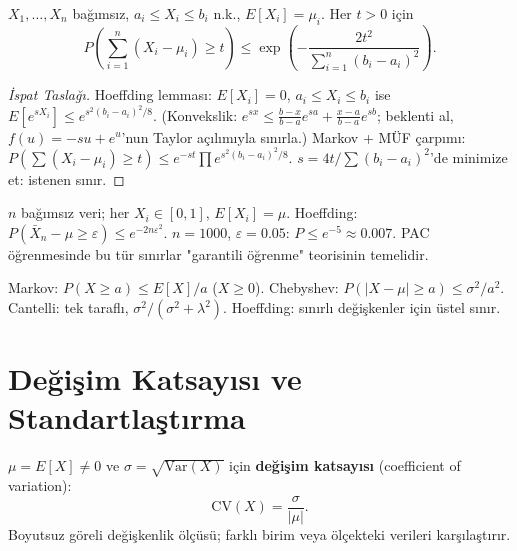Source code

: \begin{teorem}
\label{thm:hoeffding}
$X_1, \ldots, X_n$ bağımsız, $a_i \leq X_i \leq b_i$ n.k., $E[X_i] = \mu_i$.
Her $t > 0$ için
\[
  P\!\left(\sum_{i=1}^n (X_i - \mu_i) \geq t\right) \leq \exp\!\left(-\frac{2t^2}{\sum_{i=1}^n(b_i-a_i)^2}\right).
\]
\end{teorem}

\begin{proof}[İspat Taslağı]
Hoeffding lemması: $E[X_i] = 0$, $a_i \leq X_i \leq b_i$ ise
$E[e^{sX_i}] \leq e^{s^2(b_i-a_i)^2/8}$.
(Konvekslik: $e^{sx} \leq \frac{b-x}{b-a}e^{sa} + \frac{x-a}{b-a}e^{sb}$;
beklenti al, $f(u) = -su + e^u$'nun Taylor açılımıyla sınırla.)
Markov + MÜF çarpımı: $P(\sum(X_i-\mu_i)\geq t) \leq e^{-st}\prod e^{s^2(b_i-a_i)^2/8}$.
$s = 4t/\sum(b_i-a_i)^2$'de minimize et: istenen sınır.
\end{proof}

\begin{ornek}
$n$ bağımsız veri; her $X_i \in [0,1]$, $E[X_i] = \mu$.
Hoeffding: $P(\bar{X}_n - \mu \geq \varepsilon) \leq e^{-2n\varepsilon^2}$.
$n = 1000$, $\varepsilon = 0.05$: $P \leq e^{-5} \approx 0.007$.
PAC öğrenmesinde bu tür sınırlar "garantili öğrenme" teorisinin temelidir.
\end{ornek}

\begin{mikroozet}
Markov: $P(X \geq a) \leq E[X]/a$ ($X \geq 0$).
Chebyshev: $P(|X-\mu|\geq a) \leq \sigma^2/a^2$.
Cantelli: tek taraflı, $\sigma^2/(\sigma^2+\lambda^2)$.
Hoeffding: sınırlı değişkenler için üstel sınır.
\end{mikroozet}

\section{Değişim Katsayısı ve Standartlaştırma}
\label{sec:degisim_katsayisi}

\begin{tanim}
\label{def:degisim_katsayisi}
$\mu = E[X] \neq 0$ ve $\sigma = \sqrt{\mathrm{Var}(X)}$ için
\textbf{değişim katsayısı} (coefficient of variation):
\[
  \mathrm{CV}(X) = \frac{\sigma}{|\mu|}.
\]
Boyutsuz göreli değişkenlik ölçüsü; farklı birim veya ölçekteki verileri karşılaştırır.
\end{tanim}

▬▬▬

The listing above is to be set down word for word, without its images.

Source code

: \begin{teorem}
\label{thm:hoeffding}
$X_1, \ldots, X_n$ bağımsız, $a_i \leq X_i \leq b_i$ n.k., $E[X_i] = \mu_i$.
Her $t > 0$ için
\[
  P\!\left(\sum_{i=1}^n (X_i - \mu_i) \geq t\right) \leq \exp\!\left(-\frac{2t^2}{\sum_{i=1}^n(b_i-a_i)^2}\right).
\]
\end{teorem}

\begin{proof}[İspat Taslağı]
Hoeffding lemması: $E[X_i] = 0$, $a_i \leq X_i \leq b_i$ ise
$E[e^{sX_i}] \leq e^{s^2(b_i-a_i)^2/8}$.
(Konvekslik: $e^{sx} \leq \frac{b-x}{b-a}e^{sa} + \frac{x-a}{b-a}e^{sb}$;
beklenti al, $f(u) = -su + e^u$'nun Taylor açılımıyla sınırla.)
Markov + MÜF çarpımı: $P(\sum(X_i-\mu_i)\geq t) \leq e^{-st}\prod e^{s^2(b_i-a_i)^2/8}$.
$s = 4t/\sum(b_i-a_i)^2$'de minimize et: istenen sınır.
\end{proof}

\begin{ornek}
$n$ bağımsız veri; her $X_i \in [0,1]$, $E[X_i] = \mu$.
Hoeffding: $P(\bar{X}_n - \mu \geq \varepsilon) \leq e^{-2n\varepsilon^2}$.
$n = 1000$, $\varepsilon = 0.05$: $P \leq e^{-5} \approx 0.007$.
PAC öğrenmesinde bu tür sınırlar "garantili öğrenme" teorisinin temelidir.
\end{ornek}

\begin{mikroozet}
Markov: $P(X \geq a) \leq E[X]/a$ ($X \geq 0$).
Chebyshev: $P(|X-\mu|\geq a) \leq \sigma^2/a^2$.
Cantelli: tek taraflı, $\sigma^2/(\sigma^2+\lambda^2)$.
Hoeffding: sınırlı değişkenler için üstel sınır.
\end{mikroozet}

\section{Değişim Katsayısı ve Standartlaştırma}
\label{sec:degisim_katsayisi}

\begin{tanim}
\label{def:degisim_katsayisi}
$\mu = E[X] \neq 0$ ve $\sigma = \sqrt{\mathrm{Var}(X)}$ için
\textbf{değişim katsayısı} (coefficient of variation):
\[
  \mathrm{CV}(X) = \frac{\sigma}{|\mu|}.
\]
Boyutsuz göreli değişkenlik ölçüsü; farklı birim veya ölçekteki verileri karşılaştırır.
\end{tanim}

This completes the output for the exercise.